Clearly, organisers of events like this must have to deal with a lot of competing interests. You may have thought of some of the following issues:

  • Satisficing strategy: as live music is a major part of the festival, it might be that some local residents would not appreciate the music as much as others. These community members are still important stakeholders and so organisers need to limit the hours that live music is played during the day and into the evening – or where it is played – in order to avoid inconveniencing these residents.
  • Sequencing strategies: these have probably been used as the festival has grown over the years. Available resources in the first years might have limited the number of stalls or services provided, and as resources grew, these services and events during the festival could grow too.

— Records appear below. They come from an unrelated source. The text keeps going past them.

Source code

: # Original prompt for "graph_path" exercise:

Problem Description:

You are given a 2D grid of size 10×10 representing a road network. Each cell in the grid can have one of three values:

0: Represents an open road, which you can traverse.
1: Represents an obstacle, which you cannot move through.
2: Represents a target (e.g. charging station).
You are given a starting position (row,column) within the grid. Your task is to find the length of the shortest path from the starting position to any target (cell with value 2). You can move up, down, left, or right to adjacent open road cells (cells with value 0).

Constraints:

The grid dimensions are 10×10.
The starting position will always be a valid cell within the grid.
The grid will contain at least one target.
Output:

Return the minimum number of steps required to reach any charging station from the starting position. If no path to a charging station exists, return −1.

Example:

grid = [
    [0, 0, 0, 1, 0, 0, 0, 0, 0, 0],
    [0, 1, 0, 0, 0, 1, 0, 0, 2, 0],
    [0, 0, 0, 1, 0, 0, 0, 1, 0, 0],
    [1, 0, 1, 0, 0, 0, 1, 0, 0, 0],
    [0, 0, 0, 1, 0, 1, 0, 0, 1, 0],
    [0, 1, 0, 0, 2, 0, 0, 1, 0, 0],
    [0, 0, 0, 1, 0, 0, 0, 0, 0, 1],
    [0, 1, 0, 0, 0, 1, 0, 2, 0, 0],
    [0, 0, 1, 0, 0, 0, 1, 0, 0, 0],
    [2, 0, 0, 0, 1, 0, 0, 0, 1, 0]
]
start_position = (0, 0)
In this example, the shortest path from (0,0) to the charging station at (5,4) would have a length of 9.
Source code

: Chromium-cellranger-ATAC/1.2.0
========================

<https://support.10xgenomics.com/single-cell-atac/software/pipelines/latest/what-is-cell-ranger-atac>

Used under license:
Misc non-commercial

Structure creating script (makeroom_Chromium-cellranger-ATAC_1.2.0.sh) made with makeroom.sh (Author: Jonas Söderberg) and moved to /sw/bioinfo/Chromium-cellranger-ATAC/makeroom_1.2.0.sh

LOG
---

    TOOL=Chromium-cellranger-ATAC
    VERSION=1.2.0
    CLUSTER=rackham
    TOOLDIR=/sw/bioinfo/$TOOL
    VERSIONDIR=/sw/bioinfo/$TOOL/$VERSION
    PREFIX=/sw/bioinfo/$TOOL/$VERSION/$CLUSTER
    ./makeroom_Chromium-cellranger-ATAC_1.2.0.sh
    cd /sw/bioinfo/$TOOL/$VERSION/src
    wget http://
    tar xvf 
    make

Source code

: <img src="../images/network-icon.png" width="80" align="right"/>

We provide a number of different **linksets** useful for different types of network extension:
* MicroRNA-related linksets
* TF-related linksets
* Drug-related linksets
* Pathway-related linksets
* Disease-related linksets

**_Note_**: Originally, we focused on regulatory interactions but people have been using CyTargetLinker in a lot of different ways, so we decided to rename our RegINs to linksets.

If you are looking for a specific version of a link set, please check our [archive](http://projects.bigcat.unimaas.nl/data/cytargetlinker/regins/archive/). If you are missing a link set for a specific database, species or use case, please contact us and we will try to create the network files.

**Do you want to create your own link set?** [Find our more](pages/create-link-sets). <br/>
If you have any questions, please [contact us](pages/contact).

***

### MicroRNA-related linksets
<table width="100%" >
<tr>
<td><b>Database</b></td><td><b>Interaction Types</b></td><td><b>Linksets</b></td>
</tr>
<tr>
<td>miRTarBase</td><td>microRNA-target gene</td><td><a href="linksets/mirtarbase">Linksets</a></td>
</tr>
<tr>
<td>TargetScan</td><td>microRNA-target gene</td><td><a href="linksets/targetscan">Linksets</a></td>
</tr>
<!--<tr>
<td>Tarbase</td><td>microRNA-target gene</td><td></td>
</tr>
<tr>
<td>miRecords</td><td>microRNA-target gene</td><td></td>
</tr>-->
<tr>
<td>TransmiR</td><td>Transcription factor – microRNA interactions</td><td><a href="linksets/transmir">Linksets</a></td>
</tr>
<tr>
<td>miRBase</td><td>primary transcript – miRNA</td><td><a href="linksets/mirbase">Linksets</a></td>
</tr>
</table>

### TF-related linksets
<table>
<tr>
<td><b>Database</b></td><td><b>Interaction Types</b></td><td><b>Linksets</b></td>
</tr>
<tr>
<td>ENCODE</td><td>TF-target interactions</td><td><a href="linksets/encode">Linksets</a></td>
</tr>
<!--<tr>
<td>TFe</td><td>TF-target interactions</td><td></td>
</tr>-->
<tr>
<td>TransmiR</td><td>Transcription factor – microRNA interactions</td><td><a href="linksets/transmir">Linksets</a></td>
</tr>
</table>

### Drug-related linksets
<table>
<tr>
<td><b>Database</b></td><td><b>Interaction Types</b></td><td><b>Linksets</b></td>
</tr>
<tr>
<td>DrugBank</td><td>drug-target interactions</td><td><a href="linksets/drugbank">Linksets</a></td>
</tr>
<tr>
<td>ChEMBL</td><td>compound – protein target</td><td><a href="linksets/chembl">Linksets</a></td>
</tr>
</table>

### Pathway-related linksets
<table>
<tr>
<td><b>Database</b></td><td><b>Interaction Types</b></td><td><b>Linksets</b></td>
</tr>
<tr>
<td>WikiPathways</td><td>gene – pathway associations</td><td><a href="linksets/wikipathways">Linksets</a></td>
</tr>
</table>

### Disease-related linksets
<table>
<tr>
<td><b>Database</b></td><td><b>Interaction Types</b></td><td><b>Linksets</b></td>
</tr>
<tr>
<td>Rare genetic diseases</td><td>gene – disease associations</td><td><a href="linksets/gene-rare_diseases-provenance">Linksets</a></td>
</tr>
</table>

  • Trade-off strategy: the organisers would need to collaborate with the Lambeth police and, in fact, in the early days of the festival the police trained the stewards. This would help to address a number of stakeholder interests: the community would be engaged in ensuring the event was safe, and local police would be able to ensure safety without a large police presence. Community members would see friendly local people if any problems emerged. In the early days of the festival, the organisers were keen to see the event move the community forward from its ‘infamous’ reputation of the 1981 Brixton riots.

As in this example, you might find that one or two of the strategies are particularly useful while others are best used at a different time or with a different set of stakeholders. However, it is useful to think about the different approaches you might take when working with a given set of stakeholders.